Por fim, é evidente que nosso trabalho empreendeu esforço para refletir acerca da argumentação sob uma única perspectiva de análise do discurso, a materialista, todavia sabemos e desejamos que outras tendências das teorias discursivas voltem sua atenção para a argumentação, sobretudo nestes tempos obscuros de convicções sem razões e de propostas de embotamento dos sujeitos em todos os níveis do ensino oficial no Brasil.

Conceito formulado por Michel Foucault, em A arqueologia do saber, de 1969, e reformulado por Pêcheux, no quadro teórico da Análise do Discurso, como "aquilo que, numa formação ideológica dada, isto é, a partir de uma posição dada numa conjuntura dada, determinada pelo estado da luta de classes, determina o que pode e deve ser dito (articulado sob a forma de uma arenga, de um sermão, de um panfleto, de uma exposição, de um programa etc.)" (PÊCHEUX, 1997 [1975], p. 160).
Conforme Amossy (2011 [2008], p. 129), "a retórica clássica, definida como a arte de persuadir - [é], nesse sentido, sinônimo de argumentação".

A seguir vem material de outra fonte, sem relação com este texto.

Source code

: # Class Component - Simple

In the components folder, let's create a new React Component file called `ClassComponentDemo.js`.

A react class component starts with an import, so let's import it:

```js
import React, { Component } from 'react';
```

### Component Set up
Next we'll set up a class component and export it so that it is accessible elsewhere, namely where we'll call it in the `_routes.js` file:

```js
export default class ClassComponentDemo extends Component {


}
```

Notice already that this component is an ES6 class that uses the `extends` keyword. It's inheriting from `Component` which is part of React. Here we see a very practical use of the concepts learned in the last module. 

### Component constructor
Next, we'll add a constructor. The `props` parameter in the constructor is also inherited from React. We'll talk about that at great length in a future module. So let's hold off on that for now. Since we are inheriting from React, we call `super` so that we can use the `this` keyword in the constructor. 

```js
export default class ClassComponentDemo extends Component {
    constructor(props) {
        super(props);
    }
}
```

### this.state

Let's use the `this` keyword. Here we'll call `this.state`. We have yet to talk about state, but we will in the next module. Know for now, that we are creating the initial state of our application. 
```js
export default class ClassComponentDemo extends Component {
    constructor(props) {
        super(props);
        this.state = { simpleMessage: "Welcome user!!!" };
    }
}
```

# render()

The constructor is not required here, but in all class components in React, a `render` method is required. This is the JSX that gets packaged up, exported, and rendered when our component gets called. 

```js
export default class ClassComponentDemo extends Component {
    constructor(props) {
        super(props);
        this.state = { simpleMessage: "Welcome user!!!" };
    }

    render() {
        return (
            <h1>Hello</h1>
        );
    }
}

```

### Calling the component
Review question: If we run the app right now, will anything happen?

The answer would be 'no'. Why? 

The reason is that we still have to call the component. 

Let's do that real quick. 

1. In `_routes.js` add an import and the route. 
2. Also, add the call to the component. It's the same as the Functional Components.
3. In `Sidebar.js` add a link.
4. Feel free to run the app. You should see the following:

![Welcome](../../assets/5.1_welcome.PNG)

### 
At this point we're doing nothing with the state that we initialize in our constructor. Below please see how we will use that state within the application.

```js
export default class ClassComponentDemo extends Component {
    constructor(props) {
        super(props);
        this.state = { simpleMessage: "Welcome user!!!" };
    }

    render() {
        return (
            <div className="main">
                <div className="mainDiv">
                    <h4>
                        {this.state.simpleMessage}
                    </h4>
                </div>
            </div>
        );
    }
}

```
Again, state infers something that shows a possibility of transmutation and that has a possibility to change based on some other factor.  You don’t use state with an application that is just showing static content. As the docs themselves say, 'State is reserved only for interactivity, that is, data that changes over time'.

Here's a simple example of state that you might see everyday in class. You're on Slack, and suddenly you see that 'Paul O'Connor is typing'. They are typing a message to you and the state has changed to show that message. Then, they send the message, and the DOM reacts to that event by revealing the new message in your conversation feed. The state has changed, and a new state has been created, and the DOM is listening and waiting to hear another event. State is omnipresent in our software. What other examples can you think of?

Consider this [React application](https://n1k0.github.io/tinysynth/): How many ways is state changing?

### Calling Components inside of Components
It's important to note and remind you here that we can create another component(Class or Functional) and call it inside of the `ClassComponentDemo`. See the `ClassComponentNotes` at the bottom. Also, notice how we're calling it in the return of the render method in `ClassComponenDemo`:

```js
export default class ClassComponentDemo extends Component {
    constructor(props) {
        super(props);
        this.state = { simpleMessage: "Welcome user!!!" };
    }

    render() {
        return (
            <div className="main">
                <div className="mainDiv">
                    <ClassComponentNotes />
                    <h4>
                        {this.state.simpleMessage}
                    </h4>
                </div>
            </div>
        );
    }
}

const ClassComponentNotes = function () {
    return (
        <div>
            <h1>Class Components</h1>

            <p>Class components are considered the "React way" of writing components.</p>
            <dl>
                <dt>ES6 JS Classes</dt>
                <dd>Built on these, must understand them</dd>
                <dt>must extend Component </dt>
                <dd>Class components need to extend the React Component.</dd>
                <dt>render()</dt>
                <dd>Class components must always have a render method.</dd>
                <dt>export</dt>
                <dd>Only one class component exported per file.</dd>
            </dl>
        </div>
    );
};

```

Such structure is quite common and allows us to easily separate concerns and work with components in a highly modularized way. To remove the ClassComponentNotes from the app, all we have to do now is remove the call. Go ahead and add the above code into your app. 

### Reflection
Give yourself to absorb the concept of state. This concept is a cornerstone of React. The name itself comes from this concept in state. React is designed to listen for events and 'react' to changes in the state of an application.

No original: "Ils recherchent dans la pensée argumentative un moyen de fonder une racionalité spécifique, à l'oeuvre dans les affaires humaines.".
Nesse sentido, podemos dizer que há uma reinscrição dessas teorizações na tradição da retórica aristotélica, na qual o tipo de raciocínio desenvolvido não é o demonstrativo, tal como o é na Dialética, mas sim o argumentativo, pois a arte retórica versa sobre aquilo que é provável, que é do âmbito da opinião, apresentando, como ponto de partida, premissas verossímeis ao invés de verdadeiras: a retórica é "a capacidade de descobrir o que é adequado a cada caso com o fim de persuadir" (ARISTÓTELES, 1998 [c.330-326 a.C], p. 48).
Nos termos de Fuchs (1985, p. 112): "De fato, esta retórica se sustenta, enquanto princípio, na consideração daquilo que chamamos hoje 'a situação de enunciação'. 'Podemos distinguir três elementos em qualquer discurso: aquele que fala, o assunto sobre o qual se fala, aquele a quem se fala', diz Aristotéles [em sua Retórica]. Essa filiação, há muito tempo esquecida, em particular pelos linguistas, começa a renascer nos últimos anos: a 'história do estudo das estratégias discursivas não é nada mais do que a história da retórica', afirma Le Guern (1978)".
Conforme Pêcheux & Fuchs (2001 [1975], p. 239), "o termo 'ilusão necessária' foi introduzido pela primeira vez por P. de Goffic" na obra coletiva A propos des relatives, organizada por Fuchs e Milner, em 1974.
Conforme Plantin (2008 [2005], p. 64), Proponente, Oponente, Terceiro são os papeis argumentativos do modelo dialogal, no qual "situação argumentativa típica é definida pelo desenvolvimento e pelo confronto de pontos de vista em contradição, em resposta a uma mesma pergunta".
MDB (Movimento Democrático Brasileiro) foi o partido político que abrigou os opositores ao regime ditatorial militar após a instauração do bipartidarismo no Brasil pelo AI-2, de 27 de outubro de 1965. A sigla GB diz respeito ao extinto estado da Guanabara.
Conforme Perelman & Olbrechts-Tyteca (1996 [1958], p. 76), "só estamos em presença de um fato, do ponto de vista argumentativo, se podemos postular a seu respeito um acordo universal, não controverso".
Na acepção de Authier-Revuz (1990; 2004).